There’s nary an original image or idea in Brannon Braga’s Books of Blood, but not simply because it’s an adaptation. Like most interpretations of Clive Barker’s work, this one plays fast and loose with the material so as to be only barely recognizable, chucking out the queer subtext and pervert horror vibes of the best Barker work in favor of something easily digestible, familiar, and dead boring. You’ve got the standard-issue ghosts, creepy corpses, and bugs crawling out of mouths — it’s a patchwork film made of horror staples, all doled out slowly and with dull competency. Braga, a writer and producer on latter day Star Trek and here making his debut directorial feature, doesn’t totally prove his horror movie bona fides with Books of Blood, but he also hasn’t made something outright terrible. The direction, writing, and acting are all perfectly serviceable across this anthology film’s three segments, but there is nothing that stands out. In one segment, underworld hitmen are sent looking for a valuable book (of blood, of course), and in another, a grieving mother and famous skeptic meets a man who claims to be a medium who can help her reconnect with her dead son. Both of these segments fade from the mind as soon as they’re over.
It helps, then, that the film’s longest section is also its most memorable: Jenna, a young woman with unbearable misophonia stemming from a mysterious incident with a boy at school, runs away from home only to find herself in a spooky bed and breakfast. The house isn’t haunted, but the homeowners are definitely up to something. Finding out what that something is makes for the most exciting development of the whole film, though the eventual reveal turns out to be little more than an especially sedate take on The People Under the Stairs. But what makes this portion of the film most compelling — specifically, the inciting trauma of its lead character — is also what ends up rankling the most about Books of Blood. As specifics of her past are kept secret throughout the segment proper, general empathy is all that can be afforded to Jenna, especially as the phrasing of her circumstance would seem to suggest sexual assault. But at the end of the movie, when the three segments begin to converge, the details of the incident are revealed in full, casting Jenna not as a victim but as a guilty party. Were these details made clear from the beginning, it would have been possible to construct a deeper, more complicated film than the many other 21st century horror movies about trauma — a full accounting of which could fill a book.
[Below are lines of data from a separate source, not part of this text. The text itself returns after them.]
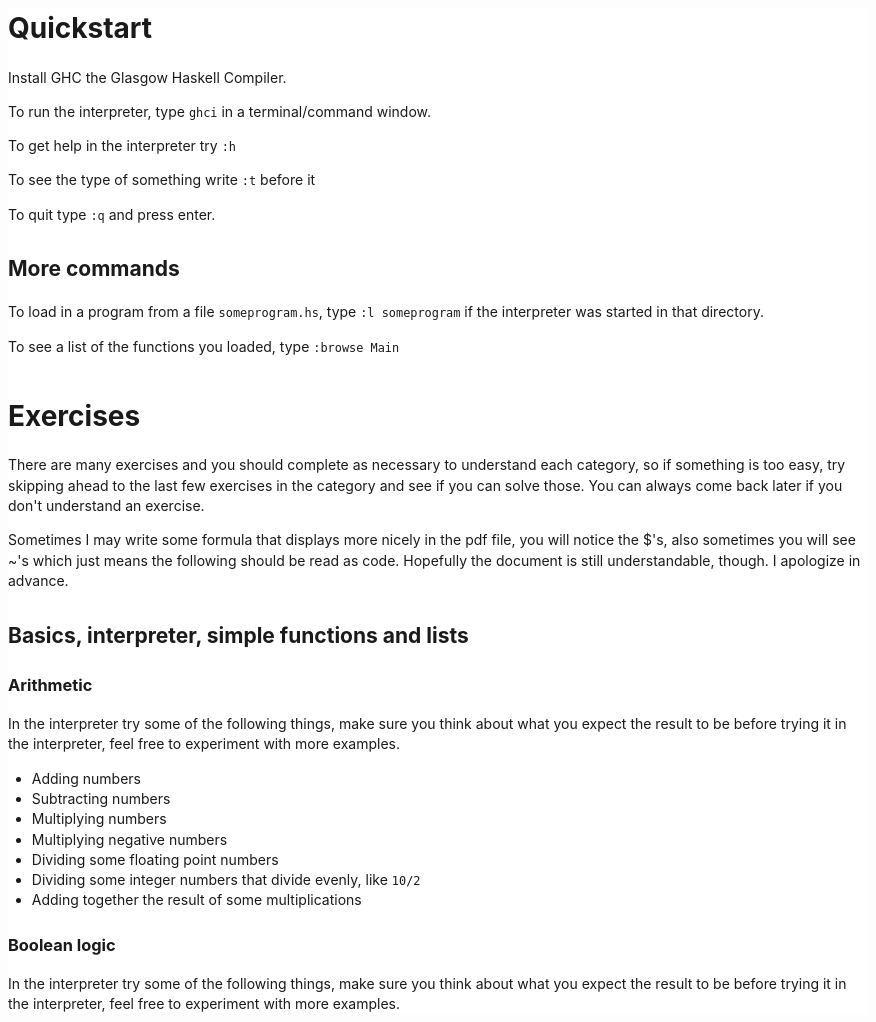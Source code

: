 Quickstart
==========

Install GHC the Glasgow Haskell Compiler.

To run the interpreter, type `ghci` in a terminal/command window.

To get help in the interpreter try `:h`

To see the type of something write `:t` before it

To quit type `:q` and press enter.

More commands
-------------

To load in a program from a file `someprogram.hs`, type `:l someprogram`
if the interpreter was started in that directory.

To see a list of the functions you loaded, type `:browse Main`

Exercises
=========

There are many exercises and you should complete as necessary to
understand each category, so if something is too easy, try skipping
ahead to the last few exercises in the category and see if you can solve
those. You can always come back later if you don't understand an
exercise.

Sometimes I may write some formula that displays more nicely in the pdf
file, you will notice the $'s, also sometimes you will see ~'s which
just means the following should be read as code. Hopefully the document
is still understandable, though. I apologize in advance.

Basics, interpreter, simple functions and lists
-----------------------------------------------

### Arithmetic

In the interpreter try some of the following things, make sure you think
about what you expect the result to be before trying it in the
interpreter, feel free to experiment with more examples.

-   Adding numbers
-   Subtracting numbers
-   Multiplying numbers
-   Multiplying negative numbers
-   Dividing some floating point numbers
-   Dividing some integer numbers that divide evenly, like `10/2`
-   Adding together the result of some multiplications

### Boolean logic

In the interpreter try some of the following things, make sure you think
about what you expect the result to be before trying it in the
interpreter, feel free to experiment with more examples.
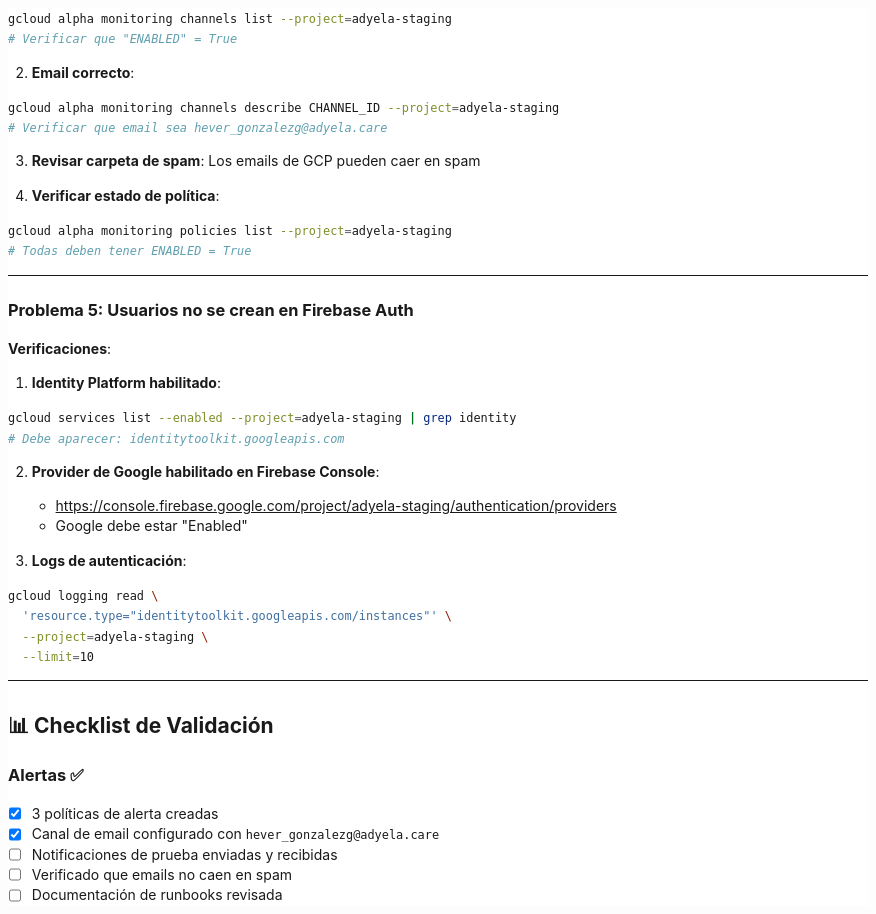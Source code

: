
 ```bash
gcloud alpha monitoring channels list --project=adyela-staging
# Verificar que "ENABLED" = True
```

2. **Email correcto**:

```bash
gcloud alpha monitoring channels describe CHANNEL_ID --project=adyela-staging
# Verificar que email sea hever_gonzalezg@adyela.care
```

3. **Revisar carpeta de spam**: Los emails de GCP pueden caer en spam

4. **Verificar estado de política**:

```bash
gcloud alpha monitoring policies list --project=adyela-staging
# Todas deben tener ENABLED = True
```

---

### Problema 5: Usuarios no se crean en Firebase Auth

**Verificaciones**:

1. **Identity Platform habilitado**:

```bash
gcloud services list --enabled --project=adyela-staging | grep identity
# Debe aparecer: identitytoolkit.googleapis.com
```

2. **Provider de Google habilitado en Firebase Console**:
   - https://console.firebase.google.com/project/adyela-staging/authentication/providers
   - Google debe estar "Enabled"

3. **Logs de autenticación**:

```bash
gcloud logging read \
  'resource.type="identitytoolkit.googleapis.com/instances"' \
  --project=adyela-staging \
  --limit=10
```

---

## 📊 Checklist de Validación

### Alertas ✅

- [x] 3 políticas de alerta creadas
- [x] Canal de email configurado con `hever_gonzalezg@adyela.care`
- [ ] Notificaciones de prueba enviadas y recibidas
- [ ] Verificado que emails no caen en spam
- [ ] Documentación de runbooks revisada
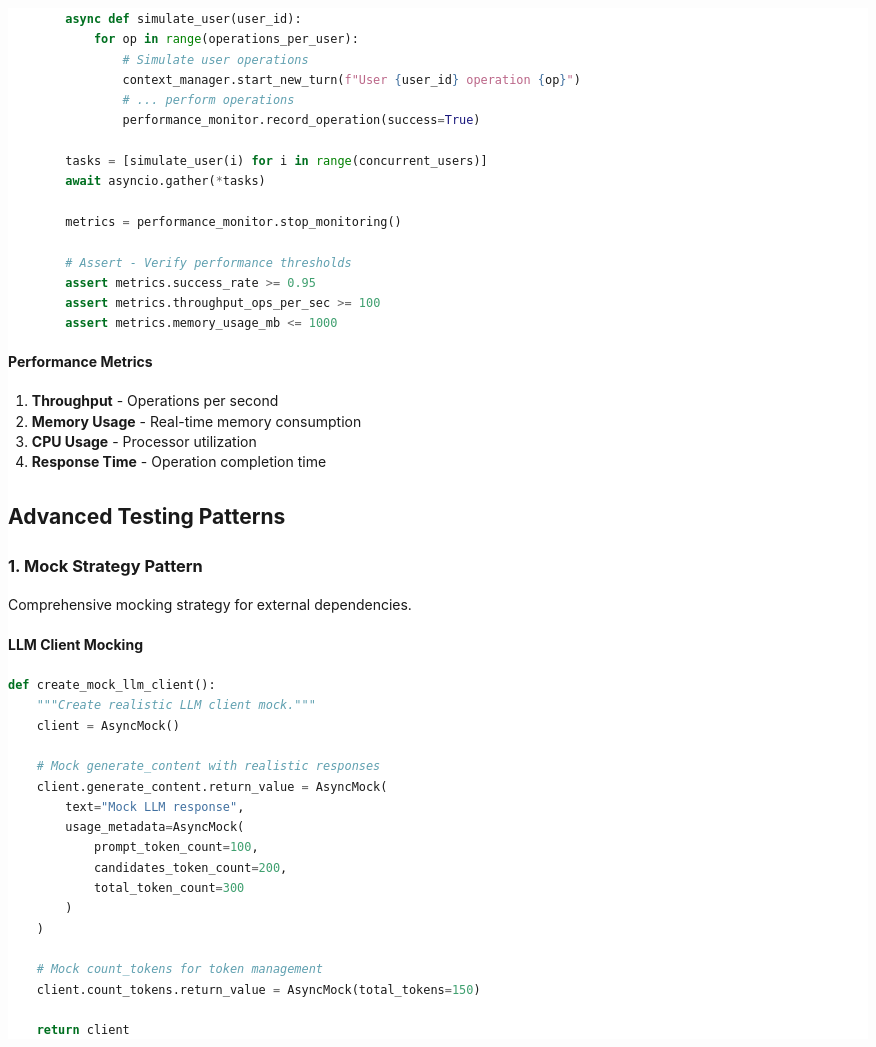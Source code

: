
```python
        async def simulate_user(user_id):
            for op in range(operations_per_user):
                # Simulate user operations
                context_manager.start_new_turn(f"User {user_id} operation {op}")
                # ... perform operations
                performance_monitor.record_operation(success=True)
        
        tasks = [simulate_user(i) for i in range(concurrent_users)]
        await asyncio.gather(*tasks)
        
        metrics = performance_monitor.stop_monitoring()
        
        # Assert - Verify performance thresholds
        assert metrics.success_rate >= 0.95
        assert metrics.throughput_ops_per_sec >= 100
        assert metrics.memory_usage_mb <= 1000
```

#### Performance Metrics

1. **Throughput** - Operations per second
2. **Memory Usage** - Real-time memory consumption
3. **CPU Usage** - Processor utilization
4. **Response Time** - Operation completion time

## Advanced Testing Patterns

### 1. Mock Strategy Pattern

Comprehensive mocking strategy for external dependencies.

#### LLM Client Mocking

```python
def create_mock_llm_client():
    """Create realistic LLM client mock."""
    client = AsyncMock()
    
    # Mock generate_content with realistic responses
    client.generate_content.return_value = AsyncMock(
        text="Mock LLM response",
        usage_metadata=AsyncMock(
            prompt_token_count=100,
            candidates_token_count=200,
            total_token_count=300
        )
    )
    
    # Mock count_tokens for token management
    client.count_tokens.return_value = AsyncMock(total_tokens=150)
    
    return client
```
Instead, positioning this flashback as a twist ending only serves to cheapen the effect and to make fools of its audience. To his credit, Braga doesn’t make hard moral judgments here and remains empathetic to Jenna’s guilt. But to so intentionally manipulate the audience into empathy by suggesting a young woman was assaulted — and in 2020 it’s hard to believe his intent was anything else — before ultimately revealing a far different truth is simply gross and exploitative. Egregiously, it’s also the only part of Books of Blood that inspires anything more than boredom.
You can currently stream Brannon Braga’s Books of Blood on Hulu.